Inaugurée avec Nouit de Thomas Clerc à partir d’une œuvre de Jeff Wall, la collection Fiction à l’œuvre compte une dizaine d’ouvrages et dessine une étrange constellation d’objets, d’images, de corps, de regards, de récits, de résonances, de fulgurances, de métamorphoses, d’intrigues, de couleurs, d’ambiances et d’humeurs. Dans un étrange paysage de discussion, Noëlle Renaude livre des personnages à cet écoulement du temps que Roman Opalka cherche à mesurer. Fred Léal nous plonge dans l’effervescence de la galerie de Jean-François Dumont dans les années 80 en prenant comme fil conducteur les œuvres d’Hubert Duprat, avec toute la virtuosité de son écriture ludique et éclatée. Nathalie Quintane évoque la Pologne des années de Walesa qui s’entrechoque avec les univers de deux artistes majeurs du body-art, Michel Journiac et Urs Lüthi. Pascalle Monnier nous entraîne dans une sinueuse et magnifique interprétation d’une photographie de Larry Clark représentant deux adolescents nus, enlacés, allongés sur la banquette arrière d’une voiture.
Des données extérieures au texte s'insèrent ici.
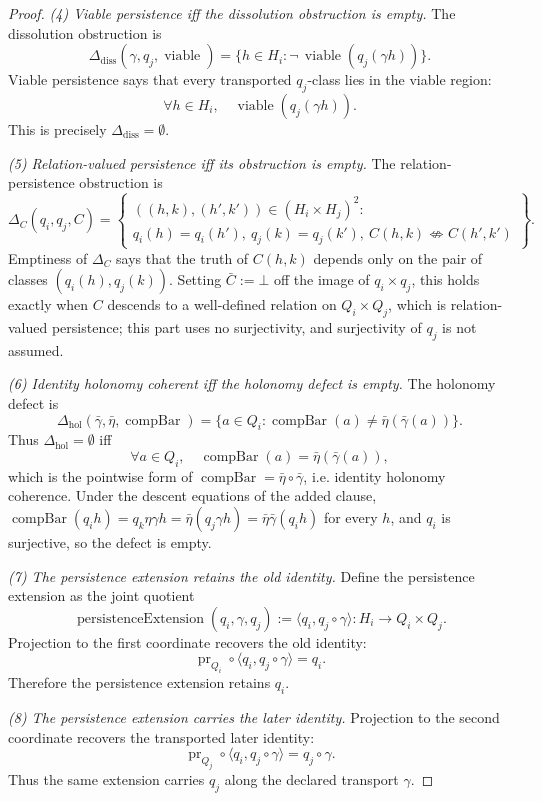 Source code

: \begin{proof}
\emph{(4) Viable persistence iff the dissolution obstruction is
empty.}
The dissolution obstruction is
\[
  \Delta_{\mathrm{diss}}(\gamma,q_j,\operatorname{viable})
  =
  \{h\in H_i:
      \neg\,\operatorname{viable}(q_j(\gamma h))\}.
\]
Viable persistence says that every transported \(q_j\)-class lies in
the viable region:
\[
  \forall h\in H_i,\quad
  \operatorname{viable}(q_j(\gamma h)).
\]
This is precisely \(\Delta_{\mathrm{diss}}=\emptyset\).

\emph{(5) Relation-valued persistence iff its obstruction is empty.}
The relation-persistence obstruction is
\[
  \Delta_C(q_i,q_j,C)
  =
  \left\{
  \begin{array}{l}
    ((h,k),(h',k'))\in(H_i\times H_j)^2:\\
    q_i(h)=q_i(h'),\ q_j(k)=q_j(k'),\
    C(h,k)\not\iff C(h',k')
  \end{array}
  \right\}.
\]
Emptiness of \(\Delta_C\) says that the truth of \(C(h,k)\) depends only
on the pair of classes \((q_i(h),q_j(k))\).  Setting \(\bar C:=\bot\) off the image of \(q_i\times q_j\), this holds exactly when \(C\) descends to a
well-defined relation on \(Q_i\times Q_j\), which is relation-valued
persistence; this part uses no surjectivity, and surjectivity of \(q_j\) is not assumed.

\emph{(6) Identity holonomy coherent iff the holonomy defect is
empty.}
The holonomy defect is
\[
  \Delta_{\mathrm{hol}}(\bar\gamma,\bar\eta,\operatorname{compBar})
  =
  \{a\in Q_i:
      \operatorname{compBar}(a)\ne\bar\eta(\bar\gamma(a))\}.
\]
Thus \(\Delta_{\mathrm{hol}}=\emptyset\) iff
\[
  \forall a\in Q_i,\quad
  \operatorname{compBar}(a)=\bar\eta(\bar\gamma(a)),
\]
which is the pointwise form of
\(\operatorname{compBar}=\bar\eta\circ\bar\gamma\), i.e. identity
holonomy coherence. Under the descent equations of the added clause,
\(\operatorname{compBar}(q_ih)=q_k\eta\gamma h=\bar\eta(q_j\gamma h)
=\bar\eta\bar\gamma(q_ih)\) for every \(h\), and \(q_i\) is surjective, so
the defect is empty.

\emph{(7) The persistence extension retains the old identity.}
Define the persistence extension as the joint quotient
\[
  \operatorname{persistenceExtension}(q_i,\gamma,q_j)
  :=
  \langle q_i,q_j\circ\gamma\rangle:H_i\to Q_i\times Q_j.
\]
Projection to the first coordinate recovers the old identity:
\[
  \operatorname{pr}_{Q_i}\circ
  \langle q_i,q_j\circ\gamma\rangle=q_i.
\]
Therefore the persistence extension retains \(q_i\).

\emph{(8) The persistence extension carries the later identity.}
Projection to the second coordinate recovers the transported later
identity:
\[
  \operatorname{pr}_{Q_j}\circ
  \langle q_i,q_j\circ\gamma\rangle=q_j\circ\gamma.
\]
Thus the same extension carries \(q_j\) along the declared transport
\(\gamma\).
\end{proof}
Mais on pourrait aussi parler d’autres rencontres, celles de Jean-François Bory et Cindy Sherman, Bernard Duché et Claude Lévêque, Vincent Labaume et Pierre Molinier, Valérie Mréjen et Manuel Alvarez Bravo, et retrouver les mêmes tendances au débordement, à la surprise, à la solidarité du visible et de l’invisible et au croisement du réel et de l’imaginaire. La collection Fiction à l’œuvre, avec sa grande exigence éditoriale, propose des orientations esthétiques, des foyers d’écritures et de pensées, d’énigmes et d’indices, des moments de respiration et de questionnement. C’est une bonne nouvelle pour la fiction et l’art d’aujourd’hui.